▶ [Exercise aim] Whenever a picture appears, leave it out while repeating all the other data exactly.

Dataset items
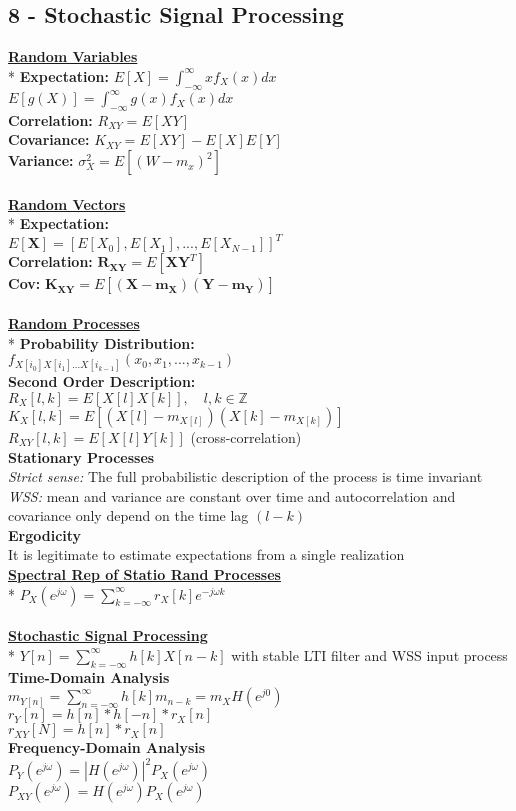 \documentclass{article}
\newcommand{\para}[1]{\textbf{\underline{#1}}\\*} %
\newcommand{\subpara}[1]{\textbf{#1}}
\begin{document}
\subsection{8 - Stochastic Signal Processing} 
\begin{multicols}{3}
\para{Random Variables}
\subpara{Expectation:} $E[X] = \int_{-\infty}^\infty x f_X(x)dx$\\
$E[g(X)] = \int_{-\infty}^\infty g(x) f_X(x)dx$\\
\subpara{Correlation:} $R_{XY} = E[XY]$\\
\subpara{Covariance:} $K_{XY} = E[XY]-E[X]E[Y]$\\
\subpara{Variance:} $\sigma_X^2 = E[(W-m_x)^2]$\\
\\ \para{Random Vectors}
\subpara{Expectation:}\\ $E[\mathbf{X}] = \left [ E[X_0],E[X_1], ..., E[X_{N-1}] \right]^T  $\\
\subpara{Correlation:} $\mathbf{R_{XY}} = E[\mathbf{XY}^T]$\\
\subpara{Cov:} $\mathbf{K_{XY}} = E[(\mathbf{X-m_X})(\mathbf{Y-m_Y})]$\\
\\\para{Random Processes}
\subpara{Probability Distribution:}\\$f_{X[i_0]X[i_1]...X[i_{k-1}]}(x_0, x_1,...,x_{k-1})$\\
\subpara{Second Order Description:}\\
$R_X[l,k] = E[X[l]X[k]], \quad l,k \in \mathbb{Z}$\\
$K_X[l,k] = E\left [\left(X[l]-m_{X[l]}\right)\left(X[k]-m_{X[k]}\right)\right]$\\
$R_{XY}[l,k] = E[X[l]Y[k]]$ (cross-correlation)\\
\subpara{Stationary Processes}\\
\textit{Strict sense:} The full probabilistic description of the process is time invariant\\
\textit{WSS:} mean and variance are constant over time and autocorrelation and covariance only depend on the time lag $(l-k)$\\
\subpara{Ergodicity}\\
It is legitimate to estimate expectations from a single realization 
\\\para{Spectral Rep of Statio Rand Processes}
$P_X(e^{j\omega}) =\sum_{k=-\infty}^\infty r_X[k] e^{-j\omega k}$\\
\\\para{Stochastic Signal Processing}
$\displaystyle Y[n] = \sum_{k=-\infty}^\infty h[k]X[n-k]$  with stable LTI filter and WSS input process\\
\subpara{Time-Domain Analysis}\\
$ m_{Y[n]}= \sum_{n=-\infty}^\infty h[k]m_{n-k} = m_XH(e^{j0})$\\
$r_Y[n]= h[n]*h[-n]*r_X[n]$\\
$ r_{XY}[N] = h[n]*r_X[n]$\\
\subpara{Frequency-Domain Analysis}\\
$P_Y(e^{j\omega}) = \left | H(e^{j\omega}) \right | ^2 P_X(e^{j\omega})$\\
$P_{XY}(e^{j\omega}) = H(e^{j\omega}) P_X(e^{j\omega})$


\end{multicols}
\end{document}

▶ [Written response]
 \documentclass{article}
\newcommand{\para}[1]{\textbf{\underline{#1}}\\*} %
\newcommand{\subpara}[1]{\textbf{#1}}
\begin{document}
\subsection{8 - Stochastic Signal Processing} 
\begin{multicols}{3}
\para{Random Variables}
\subpara{Expectation:} $E[X] = \int_{-\infty}^\infty x f_X(x)dx$\\
$E[g(X)] = \int_{-\infty}^\infty g(x) f_X(x)dx$\\
\subpara{Correlation:} $R_{XY} = E[XY]$\\
\subpara{Covariance:} $K_{XY} = E[XY]-E[X]E[Y]$\\
\subpara{Variance:} $\sigma_X^2 = E[(W-m_x)^2]$\\
\\ \para{Random Vectors}
\subpara{Expectation:}\\ $E[\mathbf{X}] = \left [ E[X_0],E[X_1], ..., E[X_{N-1}] \right]^T  $\\
\subpara{Correlation:} $\mathbf{R_{XY}} = E[\mathbf{XY}^T]$\\
\subpara{Cov:} $\mathbf{K_{XY}} = E[(\mathbf{X-m_X})(\mathbf{Y-m_Y})]$\\
\\\para{Random Processes}
\subpara{Probability Distribution:}\\$f_{X[i_0]X[i_1]...X[i_{k-1}]}(x_0, x_1,...,x_{k-1})$\\
\subpara{Second Order Description:}\\
$R_X[l,k] = E[X[l]X[k]], \quad l,k \in \mathbb{Z}$\\
$K_X[l,k] = E\left [\left(X[l]-m_{X[l]}\right)\left(X[k]-m_{X[k]}\right)\right]$\\
$R_{XY}[l,k] = E[X[l]Y[k]]$ (cross-correlation)\\
\subpara{Stationary Processes}\\
\textit{Strict sense:} The full probabilistic description of the process is time invariant\\
\textit{WSS:} mean and variance are constant over time and autocorrelation and covariance only depend on the time lag $(l-k)$\\
\subpara{Ergodicity}\\
It is legitimate to estimate expectations from a single realization 
\\\para{Spectral Rep of Statio Rand Processes}
$P_X(e^{j\omega}) =\sum_{k=-\infty}^\infty r_X[k] e^{-j\omega k}$\\
\\\para{Stochastic Signal Processing}
$\displaystyle Y[n] = \sum_{k=-\infty}^\infty h[k]X[n-k]$  with stable LTI filter and WSS input process\\
\subpara{Time-Domain Analysis}\\
$ m_{Y[n]}= \sum_{n=-\infty}^\infty h[k]m_{n-k} = m_XH(e^{j0})$\\
$r_Y[n]= h[n]*h[-n]*r_X[n]$\\
$ r_{XY}[N] = h[n]*r_X[n]$\\
\subpara{Frequency-Domain Analysis}\\
$P_Y(e^{j\omega}) = \left | H(e^{j\omega}) \right | ^2 P_X(e^{j\omega})$\\
$P_{XY}(e^{j\omega}) = H(e^{j\omega}) P_X(e^{j\omega})$


\end{multicols}
\end{document}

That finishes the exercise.